Challenge 2: lack of a long-term effect evaluation system
4.4.2
Few studies conducted follow-ups exceeding 3 months. None tracked students’ practical behaviors after entering clinical practice (e.g., whether they proactively participate in palliative care) (41). Furthermore, although attempts were made to explore the impact of education on patient care, evaluations relied solely on students’ self-reports. This approach lacked objective assessments from patients or their families. It is recommended to establish a “three-level tracking system (curriculum-internship-work)” and adopt a mixed evaluation method combining “student behavior observation + patient satisfaction survey.” This approach would include: (1) Assess attitudes and knowledge upon course completion; (2) Evaluate “stress responses when facing patient death” 6 months after clinical internships; (3) Measure “palliative care practice behaviors” 1 year after employment. Long-term data will verify the sustainability of death education effects.
Limitations
4.5
- Literature quality and type: included studies were before-and-after controlled trials, and most quasi-experimental studies lacked random allocation and allocation concealment, which may introduce selection bias. All included studies are non-randomized intervention studies, so the evidence level is lower than that of randomized controlled trials, and causal inference should be made with caution.
- Language limitation: only Chinese and English literatures were included, potentially missing high-quality studies in other languages and posing a risk of publication bias.
- Heterogeneity in measurement tools: although the DAP-R scale was used for the primary outcome, some studies adopted different versions (e.g., Chinese, English, Turkish versions), which may cause bias in effect size pooling.

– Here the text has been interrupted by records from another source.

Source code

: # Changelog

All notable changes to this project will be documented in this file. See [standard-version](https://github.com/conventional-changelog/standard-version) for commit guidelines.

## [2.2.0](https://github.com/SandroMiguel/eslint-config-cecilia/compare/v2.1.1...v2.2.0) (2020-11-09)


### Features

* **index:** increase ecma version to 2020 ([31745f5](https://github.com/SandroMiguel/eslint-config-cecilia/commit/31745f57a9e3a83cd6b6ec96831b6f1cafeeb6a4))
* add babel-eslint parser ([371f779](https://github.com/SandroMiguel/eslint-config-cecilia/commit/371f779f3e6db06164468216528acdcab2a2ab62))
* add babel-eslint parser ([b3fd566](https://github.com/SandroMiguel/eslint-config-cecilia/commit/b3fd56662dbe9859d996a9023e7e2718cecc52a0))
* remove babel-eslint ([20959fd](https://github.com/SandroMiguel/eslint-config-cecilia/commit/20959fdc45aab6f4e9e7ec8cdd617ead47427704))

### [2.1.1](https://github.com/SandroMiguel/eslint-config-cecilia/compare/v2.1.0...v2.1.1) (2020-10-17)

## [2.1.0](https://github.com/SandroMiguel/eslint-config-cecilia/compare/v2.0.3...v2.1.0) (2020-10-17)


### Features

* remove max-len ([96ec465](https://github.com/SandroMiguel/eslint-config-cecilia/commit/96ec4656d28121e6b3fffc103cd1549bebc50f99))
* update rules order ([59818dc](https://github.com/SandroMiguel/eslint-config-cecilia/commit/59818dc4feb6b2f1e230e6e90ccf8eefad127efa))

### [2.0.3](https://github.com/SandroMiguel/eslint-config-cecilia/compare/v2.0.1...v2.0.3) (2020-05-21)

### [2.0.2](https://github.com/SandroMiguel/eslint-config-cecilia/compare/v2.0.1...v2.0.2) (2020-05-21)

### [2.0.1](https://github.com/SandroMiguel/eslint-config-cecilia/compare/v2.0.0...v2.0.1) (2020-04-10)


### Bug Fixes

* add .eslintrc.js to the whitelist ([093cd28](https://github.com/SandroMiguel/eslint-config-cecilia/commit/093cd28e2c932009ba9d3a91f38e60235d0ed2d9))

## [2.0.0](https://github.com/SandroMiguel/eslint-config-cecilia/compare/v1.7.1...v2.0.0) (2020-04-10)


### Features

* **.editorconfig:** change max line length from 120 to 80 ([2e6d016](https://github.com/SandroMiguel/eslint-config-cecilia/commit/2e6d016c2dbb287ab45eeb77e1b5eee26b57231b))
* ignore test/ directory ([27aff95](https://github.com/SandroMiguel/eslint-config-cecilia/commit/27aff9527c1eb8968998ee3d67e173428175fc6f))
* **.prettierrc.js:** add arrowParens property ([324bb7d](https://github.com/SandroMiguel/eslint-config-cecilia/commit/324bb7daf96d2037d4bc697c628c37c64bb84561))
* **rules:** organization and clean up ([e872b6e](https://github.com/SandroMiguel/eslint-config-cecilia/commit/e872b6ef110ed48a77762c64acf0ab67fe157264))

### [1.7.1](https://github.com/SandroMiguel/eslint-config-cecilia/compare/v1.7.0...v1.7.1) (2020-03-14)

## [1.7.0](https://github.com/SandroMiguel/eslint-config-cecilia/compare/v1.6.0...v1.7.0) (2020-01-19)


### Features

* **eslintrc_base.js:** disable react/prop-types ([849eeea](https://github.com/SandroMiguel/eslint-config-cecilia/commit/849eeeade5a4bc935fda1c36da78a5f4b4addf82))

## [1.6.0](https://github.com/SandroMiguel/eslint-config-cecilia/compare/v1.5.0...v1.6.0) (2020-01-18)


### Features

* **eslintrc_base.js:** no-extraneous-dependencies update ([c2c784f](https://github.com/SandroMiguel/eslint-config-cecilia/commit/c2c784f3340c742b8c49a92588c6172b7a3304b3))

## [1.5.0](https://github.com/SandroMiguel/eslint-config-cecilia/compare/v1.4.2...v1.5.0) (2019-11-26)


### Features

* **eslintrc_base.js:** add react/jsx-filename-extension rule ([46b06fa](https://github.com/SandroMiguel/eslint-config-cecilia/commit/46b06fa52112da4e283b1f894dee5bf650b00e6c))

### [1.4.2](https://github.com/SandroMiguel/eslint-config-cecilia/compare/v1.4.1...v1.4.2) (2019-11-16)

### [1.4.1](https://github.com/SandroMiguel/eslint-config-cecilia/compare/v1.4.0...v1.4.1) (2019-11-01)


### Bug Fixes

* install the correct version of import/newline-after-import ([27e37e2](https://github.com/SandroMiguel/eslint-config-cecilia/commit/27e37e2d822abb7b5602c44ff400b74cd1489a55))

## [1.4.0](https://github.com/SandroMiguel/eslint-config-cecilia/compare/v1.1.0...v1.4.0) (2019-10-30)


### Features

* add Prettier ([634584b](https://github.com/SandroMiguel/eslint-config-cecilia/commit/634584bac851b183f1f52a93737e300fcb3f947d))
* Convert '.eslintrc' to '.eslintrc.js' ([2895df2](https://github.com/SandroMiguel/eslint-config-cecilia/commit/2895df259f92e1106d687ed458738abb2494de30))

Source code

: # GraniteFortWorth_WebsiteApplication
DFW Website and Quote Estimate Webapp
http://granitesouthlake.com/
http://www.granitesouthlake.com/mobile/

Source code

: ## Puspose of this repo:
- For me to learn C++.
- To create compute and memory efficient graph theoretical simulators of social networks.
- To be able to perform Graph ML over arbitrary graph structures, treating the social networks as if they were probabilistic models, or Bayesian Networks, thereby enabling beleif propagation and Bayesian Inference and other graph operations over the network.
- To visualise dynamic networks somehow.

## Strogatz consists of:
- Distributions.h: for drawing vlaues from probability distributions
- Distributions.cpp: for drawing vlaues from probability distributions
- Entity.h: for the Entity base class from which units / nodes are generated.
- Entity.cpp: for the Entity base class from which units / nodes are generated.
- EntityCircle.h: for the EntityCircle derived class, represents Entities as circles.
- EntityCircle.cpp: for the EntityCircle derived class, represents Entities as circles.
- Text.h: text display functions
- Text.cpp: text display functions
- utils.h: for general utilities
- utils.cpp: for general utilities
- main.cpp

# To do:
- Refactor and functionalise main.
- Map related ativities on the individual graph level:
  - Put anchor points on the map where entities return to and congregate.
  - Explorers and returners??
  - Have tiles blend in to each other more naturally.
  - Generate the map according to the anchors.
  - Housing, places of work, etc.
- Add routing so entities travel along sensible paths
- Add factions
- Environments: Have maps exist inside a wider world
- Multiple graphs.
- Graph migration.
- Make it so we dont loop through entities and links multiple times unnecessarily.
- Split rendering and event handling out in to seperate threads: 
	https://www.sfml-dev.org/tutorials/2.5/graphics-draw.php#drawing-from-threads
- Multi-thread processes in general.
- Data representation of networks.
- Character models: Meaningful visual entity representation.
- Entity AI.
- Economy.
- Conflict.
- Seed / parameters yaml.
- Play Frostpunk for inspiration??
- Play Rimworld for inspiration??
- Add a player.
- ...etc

- Sample representativeness: Chinese studies accounted for 66.7% (8/12) of the included literature, so caution is required when extrapolating results to medical students of multiple majors worldwide.
Conclusion
5
Based on the evidence from non-randomized intervention studies, death education has potential and relatively stable effects on improving medical students’ death attitudes (reducing fear and avoidance, enhancing neutral acceptance, etc.) and enhancing their palliative care literacy. Blended learning (online theory + offline practice) and an intervention duration of ≥16 class hours represent potentially optimal strategies that warrant further validation through rigorous RCTs. It is suggested that medical colleges and universities incorporate death education into their core curriculum, design “commonality + individuality” course content based on professional characteristics and local culture, and establish “embedded clinical connection” and “long-term tracking evaluation” systems to support the cultivation of high-quality medical talents with “integration of humanity and technology.” Future research should conduct more multicenter studies to explore optimization paths for death education among medical students of different majors and cultural backgrounds.